◆ **Requirement**
Copy each line of the entries that includes the word "words".

------ Records supplied

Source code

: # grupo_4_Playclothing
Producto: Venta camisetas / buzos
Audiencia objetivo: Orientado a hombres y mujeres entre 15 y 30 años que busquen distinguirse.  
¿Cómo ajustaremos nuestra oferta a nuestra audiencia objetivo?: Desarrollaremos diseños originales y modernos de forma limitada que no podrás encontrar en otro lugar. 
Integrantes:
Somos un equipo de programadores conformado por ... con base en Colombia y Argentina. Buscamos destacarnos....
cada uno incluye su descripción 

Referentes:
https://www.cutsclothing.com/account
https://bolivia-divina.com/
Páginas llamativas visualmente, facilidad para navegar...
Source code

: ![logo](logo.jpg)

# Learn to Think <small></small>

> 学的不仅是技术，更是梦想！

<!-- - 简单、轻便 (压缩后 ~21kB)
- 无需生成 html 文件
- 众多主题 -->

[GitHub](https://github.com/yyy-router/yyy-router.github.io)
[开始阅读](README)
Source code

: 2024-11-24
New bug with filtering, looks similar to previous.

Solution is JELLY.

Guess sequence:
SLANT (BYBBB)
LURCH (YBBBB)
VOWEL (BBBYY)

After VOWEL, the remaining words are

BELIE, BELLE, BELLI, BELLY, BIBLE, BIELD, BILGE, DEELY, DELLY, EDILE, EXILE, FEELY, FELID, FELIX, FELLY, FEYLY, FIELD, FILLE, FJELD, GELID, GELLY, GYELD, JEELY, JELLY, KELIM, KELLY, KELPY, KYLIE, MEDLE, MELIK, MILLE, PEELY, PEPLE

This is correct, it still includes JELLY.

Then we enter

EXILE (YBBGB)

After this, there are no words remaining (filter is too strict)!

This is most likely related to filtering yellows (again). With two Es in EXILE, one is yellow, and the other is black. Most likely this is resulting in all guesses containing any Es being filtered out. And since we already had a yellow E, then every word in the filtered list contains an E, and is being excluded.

------------

◆ **Exercise solution**
After VOWEL, the remaining words are
After this, there are no words remaining (filter is too strict)!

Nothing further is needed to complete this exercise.